Structured Data: In the past, most created digital data was structured data, but today it constitutes around 10% of the total digital data. This type of data concerns all data which could be neatly fitted in columns and rows and stored into a spreadsheet or database. Systematic data refers to highly organized information, with relative simplicity in entering, storing, querying, and even analyzing, but a strict pre-definition of the field name and type is indispensable, besides having a relational key to be easily mapped into pre-designed fields. Relational data (e. g. SQL database), Meta-data (e. g. time and date creation), Library catalogs (e. g. date and author), Census records (income and employment), and Economic data (e. g. GDP) are various examples of this type. Semi-structured Data: This type refers to data that have some organizational properties, such format could help in the analysis process, also known as a self-describing structure. Unlike structured data, it couldn't establish in a rational database directly among the formal structure of data models associated with relational databases or other forms of spreadsheets. However, this format implies the involving of tags or other markers to separate semantic elements and enforce hierarchies of records and fields within the data. Special processing may help to neatly fit, and store data into a spreadsheet or database. Examples of semi-structured data exist like XML (e. g. stored personal data), JSON (e. g. script documents), and NoSQL (e. g. databases like MongoDB).

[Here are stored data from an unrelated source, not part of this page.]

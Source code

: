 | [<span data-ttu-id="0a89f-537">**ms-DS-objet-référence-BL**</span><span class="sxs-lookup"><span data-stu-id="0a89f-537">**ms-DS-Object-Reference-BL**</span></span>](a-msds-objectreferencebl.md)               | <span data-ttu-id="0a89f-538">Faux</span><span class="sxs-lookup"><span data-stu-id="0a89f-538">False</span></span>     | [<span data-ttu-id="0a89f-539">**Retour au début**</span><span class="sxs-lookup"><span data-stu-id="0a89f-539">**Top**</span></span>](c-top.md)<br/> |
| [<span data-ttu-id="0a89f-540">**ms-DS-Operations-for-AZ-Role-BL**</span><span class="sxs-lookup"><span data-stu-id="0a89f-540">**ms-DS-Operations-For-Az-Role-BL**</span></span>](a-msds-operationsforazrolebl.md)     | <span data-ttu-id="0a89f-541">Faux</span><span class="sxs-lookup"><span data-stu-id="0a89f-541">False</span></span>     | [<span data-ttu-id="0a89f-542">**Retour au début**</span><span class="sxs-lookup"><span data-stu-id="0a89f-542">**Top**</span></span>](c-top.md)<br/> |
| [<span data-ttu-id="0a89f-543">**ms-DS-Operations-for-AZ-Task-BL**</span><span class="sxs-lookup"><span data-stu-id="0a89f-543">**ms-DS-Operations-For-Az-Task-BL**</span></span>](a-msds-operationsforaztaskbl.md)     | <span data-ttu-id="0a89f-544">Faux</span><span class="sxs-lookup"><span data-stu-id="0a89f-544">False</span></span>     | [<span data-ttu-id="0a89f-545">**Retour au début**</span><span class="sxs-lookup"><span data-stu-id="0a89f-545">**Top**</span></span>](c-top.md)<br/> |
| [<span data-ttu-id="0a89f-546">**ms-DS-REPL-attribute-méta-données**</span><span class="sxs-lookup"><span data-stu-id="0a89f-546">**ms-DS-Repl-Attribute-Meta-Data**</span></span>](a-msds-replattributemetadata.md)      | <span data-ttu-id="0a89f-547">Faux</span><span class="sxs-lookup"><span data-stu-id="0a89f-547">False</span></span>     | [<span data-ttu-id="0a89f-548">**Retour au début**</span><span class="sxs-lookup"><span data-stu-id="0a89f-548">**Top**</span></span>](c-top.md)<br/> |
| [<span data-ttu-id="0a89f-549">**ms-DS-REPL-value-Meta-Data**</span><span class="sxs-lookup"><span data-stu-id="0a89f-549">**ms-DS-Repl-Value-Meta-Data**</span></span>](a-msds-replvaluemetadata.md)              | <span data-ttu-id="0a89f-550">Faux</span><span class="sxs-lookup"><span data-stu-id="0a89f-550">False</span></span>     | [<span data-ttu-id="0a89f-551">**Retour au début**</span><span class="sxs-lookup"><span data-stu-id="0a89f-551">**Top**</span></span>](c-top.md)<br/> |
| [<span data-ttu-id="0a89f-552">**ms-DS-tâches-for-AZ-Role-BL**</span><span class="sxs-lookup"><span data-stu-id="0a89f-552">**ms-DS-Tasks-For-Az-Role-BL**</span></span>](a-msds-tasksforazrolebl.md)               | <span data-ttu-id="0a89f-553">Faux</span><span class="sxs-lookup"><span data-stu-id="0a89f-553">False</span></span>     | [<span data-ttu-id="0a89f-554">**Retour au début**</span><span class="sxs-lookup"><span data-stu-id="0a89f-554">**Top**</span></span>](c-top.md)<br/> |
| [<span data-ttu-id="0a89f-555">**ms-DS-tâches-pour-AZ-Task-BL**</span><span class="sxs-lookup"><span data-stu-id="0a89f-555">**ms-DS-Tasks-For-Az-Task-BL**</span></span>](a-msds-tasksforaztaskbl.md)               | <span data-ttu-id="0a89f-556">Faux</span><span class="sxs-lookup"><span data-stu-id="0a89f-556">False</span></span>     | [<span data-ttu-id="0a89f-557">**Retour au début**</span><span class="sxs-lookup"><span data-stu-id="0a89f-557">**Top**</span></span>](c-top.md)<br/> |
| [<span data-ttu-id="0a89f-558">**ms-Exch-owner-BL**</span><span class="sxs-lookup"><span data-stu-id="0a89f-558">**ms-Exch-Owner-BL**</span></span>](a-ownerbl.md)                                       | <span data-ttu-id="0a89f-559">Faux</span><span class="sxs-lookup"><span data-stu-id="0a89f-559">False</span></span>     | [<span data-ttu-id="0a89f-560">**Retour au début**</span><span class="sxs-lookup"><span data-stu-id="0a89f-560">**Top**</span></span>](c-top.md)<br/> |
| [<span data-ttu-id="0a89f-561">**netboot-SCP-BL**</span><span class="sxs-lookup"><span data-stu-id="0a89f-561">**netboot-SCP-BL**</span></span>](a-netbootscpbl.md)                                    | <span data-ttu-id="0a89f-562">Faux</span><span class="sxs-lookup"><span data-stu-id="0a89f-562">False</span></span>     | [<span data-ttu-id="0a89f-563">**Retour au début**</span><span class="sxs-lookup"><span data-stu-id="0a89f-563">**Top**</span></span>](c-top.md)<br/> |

Unstructured Data: This type refers to, as the name implies, non-systematic data. That may include every kind of data that carries an unknown form or structure. It may have an internal structure but does not conform neatly into a spreadsheet or database. Today more than 80% of the data that is generated by the organization is unstructured data. There exist many examples of unstructured data like sensor data, social media streams, images, videos, mobile data, text files, etc.

• Veracity: Refers to the reliability of the data. Many parts of data consider Not useful such parts involve noise, biases, anomalies, and abnormal data. Wrong data will lead to misleading results and incorrect decisions. So, organizations must decide before beginning the analysis, whether data meaningful or not. Accordingly, ensure the trustworthiness of data sources, in addition to the correctness of data, are mandatory. Today's developers become involves and more willing to invest in the effort to clean up the data at the source.

Consequently, the term Big data exceed the reference to datasets only, and expand to cover space problems, technologies, and opportunities to enhance business value, so it considers a general term. Specifically, the realization of the tremendous business value of data is the main reason for using big data. However, the expectation that the adjective big will fade over time still considered meaningful, as the explicit meaning of the data will be intuitively expanding to include all data types [26].

2.3 Big Data Challenges and Trends

Big Data is a general term for large and complex datasets where traditional techniques and applications for data processing become inadequate. The main objective of processing big data is to help organizations make appropriate decisions on various important issues. Therefore, before moving on to use big data solutions, organizations require to understand the nature and risks involves [27].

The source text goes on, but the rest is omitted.